One line at a time, check the entries below for the word "programmes", and copy each line that has it.

(Stored data entries)

┏━━

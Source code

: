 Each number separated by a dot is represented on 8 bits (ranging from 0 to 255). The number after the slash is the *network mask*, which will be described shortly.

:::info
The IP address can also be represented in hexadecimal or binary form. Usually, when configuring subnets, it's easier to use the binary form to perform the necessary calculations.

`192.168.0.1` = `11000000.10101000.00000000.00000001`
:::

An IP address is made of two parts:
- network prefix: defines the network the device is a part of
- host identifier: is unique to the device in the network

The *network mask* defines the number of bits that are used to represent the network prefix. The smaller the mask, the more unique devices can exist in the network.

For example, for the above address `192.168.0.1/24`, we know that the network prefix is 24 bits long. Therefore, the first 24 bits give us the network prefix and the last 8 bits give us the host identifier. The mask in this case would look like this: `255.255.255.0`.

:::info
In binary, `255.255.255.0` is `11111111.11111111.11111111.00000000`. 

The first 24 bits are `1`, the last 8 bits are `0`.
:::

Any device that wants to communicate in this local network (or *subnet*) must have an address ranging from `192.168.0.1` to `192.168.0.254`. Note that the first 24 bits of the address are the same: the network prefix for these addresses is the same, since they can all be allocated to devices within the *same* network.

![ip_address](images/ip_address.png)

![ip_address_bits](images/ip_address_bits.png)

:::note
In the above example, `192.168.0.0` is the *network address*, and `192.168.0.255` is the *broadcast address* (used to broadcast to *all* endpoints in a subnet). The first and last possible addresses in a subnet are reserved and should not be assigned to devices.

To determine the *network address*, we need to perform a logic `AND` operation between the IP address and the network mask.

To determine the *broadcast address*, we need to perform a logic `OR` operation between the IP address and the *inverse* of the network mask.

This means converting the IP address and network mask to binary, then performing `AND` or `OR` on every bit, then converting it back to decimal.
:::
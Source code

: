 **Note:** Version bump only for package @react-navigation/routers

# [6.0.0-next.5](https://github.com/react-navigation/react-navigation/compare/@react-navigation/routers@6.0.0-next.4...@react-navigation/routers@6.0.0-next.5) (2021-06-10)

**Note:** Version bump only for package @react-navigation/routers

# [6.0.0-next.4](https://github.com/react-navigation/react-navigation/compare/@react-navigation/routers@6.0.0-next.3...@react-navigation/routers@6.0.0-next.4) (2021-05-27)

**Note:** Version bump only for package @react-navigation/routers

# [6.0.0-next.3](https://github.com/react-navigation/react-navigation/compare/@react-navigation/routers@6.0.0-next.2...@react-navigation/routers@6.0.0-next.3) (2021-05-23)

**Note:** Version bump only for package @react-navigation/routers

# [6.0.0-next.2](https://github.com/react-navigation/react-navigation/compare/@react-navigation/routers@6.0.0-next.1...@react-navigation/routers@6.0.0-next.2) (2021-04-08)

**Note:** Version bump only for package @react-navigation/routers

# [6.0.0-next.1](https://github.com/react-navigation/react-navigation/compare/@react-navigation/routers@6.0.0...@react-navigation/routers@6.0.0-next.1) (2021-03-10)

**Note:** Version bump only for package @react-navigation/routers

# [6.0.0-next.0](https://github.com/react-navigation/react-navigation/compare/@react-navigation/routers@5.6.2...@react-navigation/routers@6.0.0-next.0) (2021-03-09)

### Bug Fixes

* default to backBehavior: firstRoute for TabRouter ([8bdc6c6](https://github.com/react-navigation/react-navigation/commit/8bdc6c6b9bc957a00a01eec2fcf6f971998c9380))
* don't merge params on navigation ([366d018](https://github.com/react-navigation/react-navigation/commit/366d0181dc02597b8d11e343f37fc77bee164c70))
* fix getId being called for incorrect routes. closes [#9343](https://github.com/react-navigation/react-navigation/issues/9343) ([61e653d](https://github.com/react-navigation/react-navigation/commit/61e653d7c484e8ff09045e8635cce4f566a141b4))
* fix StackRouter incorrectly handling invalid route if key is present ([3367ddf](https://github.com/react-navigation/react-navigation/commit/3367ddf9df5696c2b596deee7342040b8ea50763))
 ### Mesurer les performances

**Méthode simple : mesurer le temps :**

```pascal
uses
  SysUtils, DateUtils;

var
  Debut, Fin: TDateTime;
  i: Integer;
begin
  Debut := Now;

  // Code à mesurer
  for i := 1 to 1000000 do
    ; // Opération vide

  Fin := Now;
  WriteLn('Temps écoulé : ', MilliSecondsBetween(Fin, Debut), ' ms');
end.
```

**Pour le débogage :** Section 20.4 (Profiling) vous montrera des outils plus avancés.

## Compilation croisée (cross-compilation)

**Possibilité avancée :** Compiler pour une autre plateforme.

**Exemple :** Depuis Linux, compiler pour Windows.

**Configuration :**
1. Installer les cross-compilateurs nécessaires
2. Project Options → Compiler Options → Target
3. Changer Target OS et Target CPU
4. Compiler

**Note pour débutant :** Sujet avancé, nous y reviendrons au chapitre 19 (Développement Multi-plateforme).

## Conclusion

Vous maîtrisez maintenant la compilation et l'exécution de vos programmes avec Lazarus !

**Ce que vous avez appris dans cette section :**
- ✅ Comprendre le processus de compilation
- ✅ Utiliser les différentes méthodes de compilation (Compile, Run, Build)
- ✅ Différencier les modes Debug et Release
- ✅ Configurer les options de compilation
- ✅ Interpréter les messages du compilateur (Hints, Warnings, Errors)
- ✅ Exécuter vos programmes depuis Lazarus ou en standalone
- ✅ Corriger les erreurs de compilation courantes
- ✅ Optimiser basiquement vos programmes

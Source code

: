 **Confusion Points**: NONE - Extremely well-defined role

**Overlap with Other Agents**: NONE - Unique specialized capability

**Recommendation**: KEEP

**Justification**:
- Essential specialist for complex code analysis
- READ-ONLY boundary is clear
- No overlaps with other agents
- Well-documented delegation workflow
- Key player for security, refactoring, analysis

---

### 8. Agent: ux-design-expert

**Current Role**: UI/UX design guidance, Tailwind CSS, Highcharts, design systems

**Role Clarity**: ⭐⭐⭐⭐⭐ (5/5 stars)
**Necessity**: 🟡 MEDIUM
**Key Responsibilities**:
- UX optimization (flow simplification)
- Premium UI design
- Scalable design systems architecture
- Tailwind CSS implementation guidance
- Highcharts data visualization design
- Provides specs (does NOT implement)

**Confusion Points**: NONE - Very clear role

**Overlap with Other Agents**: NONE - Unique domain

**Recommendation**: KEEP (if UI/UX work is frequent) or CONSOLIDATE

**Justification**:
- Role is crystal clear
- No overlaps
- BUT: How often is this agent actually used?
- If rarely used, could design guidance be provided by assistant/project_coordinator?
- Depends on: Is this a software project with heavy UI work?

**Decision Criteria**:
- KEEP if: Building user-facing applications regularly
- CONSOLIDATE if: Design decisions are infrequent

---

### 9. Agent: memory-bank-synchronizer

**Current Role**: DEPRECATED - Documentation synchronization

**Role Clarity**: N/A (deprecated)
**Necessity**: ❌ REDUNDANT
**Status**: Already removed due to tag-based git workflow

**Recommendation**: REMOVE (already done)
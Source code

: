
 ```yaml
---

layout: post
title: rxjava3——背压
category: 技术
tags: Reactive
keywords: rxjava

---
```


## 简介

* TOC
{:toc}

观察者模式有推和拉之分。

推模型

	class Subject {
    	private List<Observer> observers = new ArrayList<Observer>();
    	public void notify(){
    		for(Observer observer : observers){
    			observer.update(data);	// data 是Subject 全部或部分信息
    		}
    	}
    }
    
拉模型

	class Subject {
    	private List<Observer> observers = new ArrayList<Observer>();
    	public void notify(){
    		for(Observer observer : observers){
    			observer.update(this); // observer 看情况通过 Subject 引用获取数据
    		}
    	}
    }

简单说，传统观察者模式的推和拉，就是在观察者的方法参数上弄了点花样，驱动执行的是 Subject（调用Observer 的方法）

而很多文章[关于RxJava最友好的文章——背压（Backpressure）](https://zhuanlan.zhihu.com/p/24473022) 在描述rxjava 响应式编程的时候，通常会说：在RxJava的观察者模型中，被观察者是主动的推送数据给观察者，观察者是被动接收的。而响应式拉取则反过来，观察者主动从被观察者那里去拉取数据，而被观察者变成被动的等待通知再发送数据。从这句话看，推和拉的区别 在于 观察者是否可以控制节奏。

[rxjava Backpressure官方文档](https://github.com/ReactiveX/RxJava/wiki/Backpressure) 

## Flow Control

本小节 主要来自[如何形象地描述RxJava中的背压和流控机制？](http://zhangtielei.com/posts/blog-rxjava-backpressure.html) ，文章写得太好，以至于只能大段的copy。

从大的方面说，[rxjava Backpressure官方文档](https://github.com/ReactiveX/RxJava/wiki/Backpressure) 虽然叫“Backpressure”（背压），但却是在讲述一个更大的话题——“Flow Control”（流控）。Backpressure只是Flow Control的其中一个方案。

┗━━

Solution below:
Vous maîtrisez maintenant la compilation et l'exécution de vos programmes avec Lazarus !
- ✅ Exécuter vos programmes depuis Lazarus ou en standalone
- ✅ Optimiser basiquement vos programmes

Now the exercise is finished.